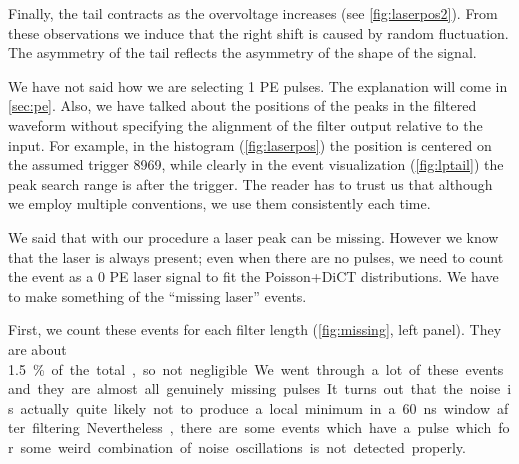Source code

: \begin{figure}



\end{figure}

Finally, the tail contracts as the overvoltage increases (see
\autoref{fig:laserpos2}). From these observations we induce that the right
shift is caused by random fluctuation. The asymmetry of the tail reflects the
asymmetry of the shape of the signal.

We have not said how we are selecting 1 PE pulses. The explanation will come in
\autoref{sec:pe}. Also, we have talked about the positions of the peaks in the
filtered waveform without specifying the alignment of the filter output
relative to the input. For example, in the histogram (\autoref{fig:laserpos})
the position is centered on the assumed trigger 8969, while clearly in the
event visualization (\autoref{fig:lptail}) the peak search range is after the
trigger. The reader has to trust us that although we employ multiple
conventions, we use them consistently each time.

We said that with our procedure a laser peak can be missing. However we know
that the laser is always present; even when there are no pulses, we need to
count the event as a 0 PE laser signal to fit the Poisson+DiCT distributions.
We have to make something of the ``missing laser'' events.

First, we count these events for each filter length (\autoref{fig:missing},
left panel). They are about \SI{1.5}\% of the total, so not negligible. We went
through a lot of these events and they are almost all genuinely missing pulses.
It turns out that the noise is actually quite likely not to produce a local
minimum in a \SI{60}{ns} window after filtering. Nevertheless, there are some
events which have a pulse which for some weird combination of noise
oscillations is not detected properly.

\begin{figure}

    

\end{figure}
——————
* THE TASK *
How many lines in the listing above contain "missing"? Give the number and nothing else.

* EXPECTED ANSWER *
4